TASK REQUIREMENTS: Every line below that includes the word "https" needs to be copied.

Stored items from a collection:
* * *
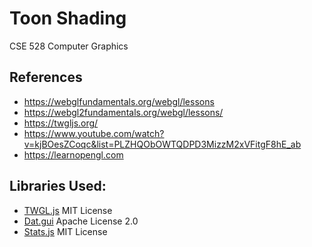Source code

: # Toon Shading
CSE 528 Computer Graphics

## References

- https://webglfundamentals.org/webgl/lessons
- https://webgl2fundamentals.org/webgl/lessons/
- https://twgljs.org/
- https://www.youtube.com/watch?v=kjBOesZCoqc&list=PLZHQObOWTQDPD3MizzM2xVFitgF8hE_ab
- https://learnopengl.com

## Libraries Used:

- [TWGL.js](https://twgljs.org/) MIT License
- [Dat.gui](https://github.com/dataarts/dat.gui) Apache License 2.0
- [Stats.js](http://mrdoob.github.io/stats.js/) MIT License

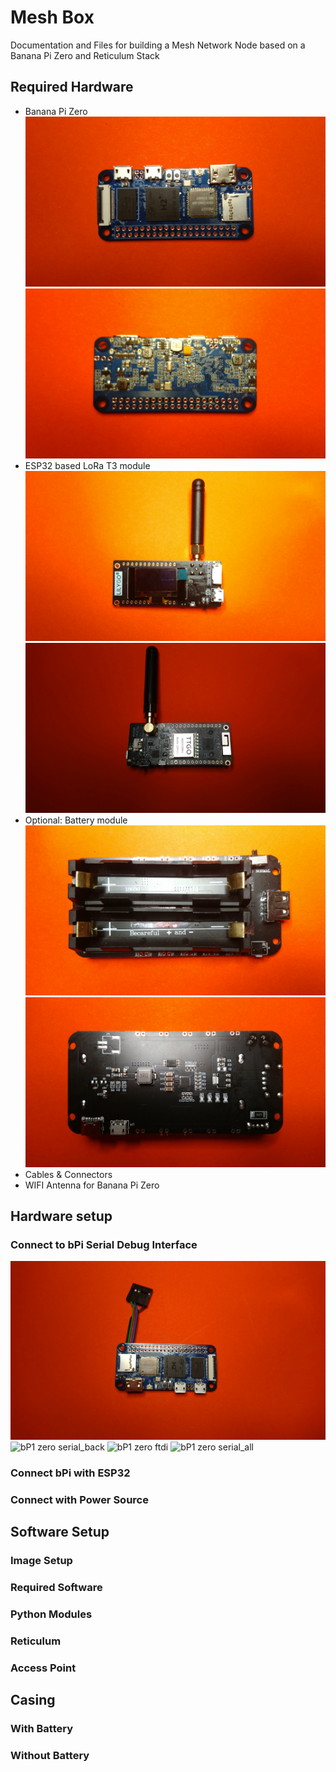 # Mesh Box
Documentation and Files for building a Mesh Network Node based on a Banana Pi Zero and Reticulum Stack

## Required Hardware
- Banana Pi Zero
![bP1 zero front](images/banana_pi_zero_front.jpg)
![bP1 zero back](images/banana_pi_zero_back.jpg)
- ESP32 based LoRa T3 module
![T3 front](images/T3_front.jpg)
![T3 back](images/T3_back.jpg)
- Optional: Battery module
![Battery front](images/battery_front.jpg)
![Battery back](images/battery_back.jpg)
- Cables & Connectors
- WIFI Antenna for Banana Pi Zero

## Hardware setup

### Connect to bPi Serial Debug Interface
![bP1 zero serial front](images/bPi_zero_serial_front.jpg)
![bP1 zero serial_back](images/banana_pi_zero_serial_back.jpg)
![bP1 zero ftdi](images/banana_pi_ftdi.jpg)
![bP1 zero serial_all](images/banana_pi_zero_serial_all.jpg)


### Connect bPi with ESP32

### Connect with Power Source


## Software Setup

### Image Setup

### Required Software

### Python Modules

### Reticulum

### Access Point


## Casing

### With Battery

### Without Battery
* * *
WRITTEN ANSWER:
- https://webglfundamentals.org/webgl/lessons
- https://webgl2fundamentals.org/webgl/lessons/
- https://twgljs.org/
- https://www.youtube.com/watch?v=kjBOesZCoqc&list=PLZHQObOWTQDPD3MizzM2xVFitgF8hE_ab
- https://learnopengl.com
- [TWGL.js](https://twgljs.org/) MIT License
- [Dat.gui](https://github.com/dataarts/dat.gui) Apache License 2.0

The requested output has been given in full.